REQUIRED WORK: Provide an exact transcription of all the records.

[[ EXERCISE MATERIALS, beginning ]]

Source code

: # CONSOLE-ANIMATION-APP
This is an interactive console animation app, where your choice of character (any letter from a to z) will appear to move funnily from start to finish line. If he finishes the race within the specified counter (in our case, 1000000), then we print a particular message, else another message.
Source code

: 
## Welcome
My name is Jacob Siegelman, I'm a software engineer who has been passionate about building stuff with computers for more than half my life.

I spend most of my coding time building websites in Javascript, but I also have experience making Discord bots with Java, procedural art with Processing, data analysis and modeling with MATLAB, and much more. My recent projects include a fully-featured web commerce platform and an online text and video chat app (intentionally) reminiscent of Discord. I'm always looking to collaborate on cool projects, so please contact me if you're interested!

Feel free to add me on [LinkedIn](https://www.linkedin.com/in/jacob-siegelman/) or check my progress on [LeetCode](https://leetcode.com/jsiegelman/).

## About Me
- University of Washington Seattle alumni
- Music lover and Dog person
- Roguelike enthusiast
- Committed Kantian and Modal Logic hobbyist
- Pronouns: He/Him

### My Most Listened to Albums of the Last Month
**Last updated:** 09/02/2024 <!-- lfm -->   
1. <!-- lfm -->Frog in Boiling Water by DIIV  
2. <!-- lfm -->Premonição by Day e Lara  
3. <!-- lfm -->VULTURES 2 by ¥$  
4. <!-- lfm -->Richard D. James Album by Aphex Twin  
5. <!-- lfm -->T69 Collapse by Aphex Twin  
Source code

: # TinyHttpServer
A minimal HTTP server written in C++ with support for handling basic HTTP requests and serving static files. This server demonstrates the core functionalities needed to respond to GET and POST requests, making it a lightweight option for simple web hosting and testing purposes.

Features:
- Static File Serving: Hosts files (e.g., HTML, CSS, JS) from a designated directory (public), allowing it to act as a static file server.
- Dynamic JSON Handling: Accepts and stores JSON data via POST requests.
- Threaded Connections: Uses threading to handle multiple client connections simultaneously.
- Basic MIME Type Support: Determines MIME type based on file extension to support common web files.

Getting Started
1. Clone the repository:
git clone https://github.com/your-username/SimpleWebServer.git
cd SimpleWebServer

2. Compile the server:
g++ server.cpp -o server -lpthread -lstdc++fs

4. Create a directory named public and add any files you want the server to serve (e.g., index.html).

[[ EXERCISE MATERIALS, end ]]

FINISHED TASK:
Source code

: # CONSOLE-ANIMATION-APP
This is an interactive console animation app, where your choice of character (any letter from a to z) will appear to move funnily from start to finish line. If he finishes the race within the specified counter (in our case, 1000000), then we print a particular message, else another message.
Source code

: 
## Welcome
My name is Jacob Siegelman, I'm a software engineer who has been passionate about building stuff with computers for more than half my life.

I spend most of my coding time building websites in Javascript, but I also have experience making Discord bots with Java, procedural art with Processing, data analysis and modeling with MATLAB, and much more. My recent projects include a fully-featured web commerce platform and an online text and video chat app (intentionally) reminiscent of Discord. I'm always looking to collaborate on cool projects, so please contact me if you're interested!

Feel free to add me on [LinkedIn](https://www.linkedin.com/in/jacob-siegelman/) or check my progress on [LeetCode](https://leetcode.com/jsiegelman/).

## About Me
- University of Washington Seattle alumni
- Music lover and Dog person
- Roguelike enthusiast
- Committed Kantian and Modal Logic hobbyist
- Pronouns: He/Him

### My Most Listened to Albums of the Last Month
**Last updated:** 09/02/2024 <!-- lfm -->   
1. <!-- lfm -->Frog in Boiling Water by DIIV  
2. <!-- lfm -->Premonição by Day e Lara  
3. <!-- lfm -->VULTURES 2 by ¥$  
4. <!-- lfm -->Richard D. James Album by Aphex Twin  
5. <!-- lfm -->T69 Collapse by Aphex Twin  
Source code

: # TinyHttpServer
A minimal HTTP server written in C++ with support for handling basic HTTP requests and serving static files. This server demonstrates the core functionalities needed to respond to GET and POST requests, making it a lightweight option for simple web hosting and testing purposes.

Features:
- Static File Serving: Hosts files (e.g., HTML, CSS, JS) from a designated directory (public), allowing it to act as a static file server.
- Dynamic JSON Handling: Accepts and stores JSON data via POST requests.
- Threaded Connections: Uses threading to handle multiple client connections simultaneously.
- Basic MIME Type Support: Determines MIME type based on file extension to support common web files.

Getting Started
1. Clone the repository:
git clone https://github.com/your-username/SimpleWebServer.git
cd SimpleWebServer

2. Compile the server:
g++ server.cpp -o server -lpthread -lstdc++fs

4. Create a directory named public and add any files you want the server to serve (e.g., index.html).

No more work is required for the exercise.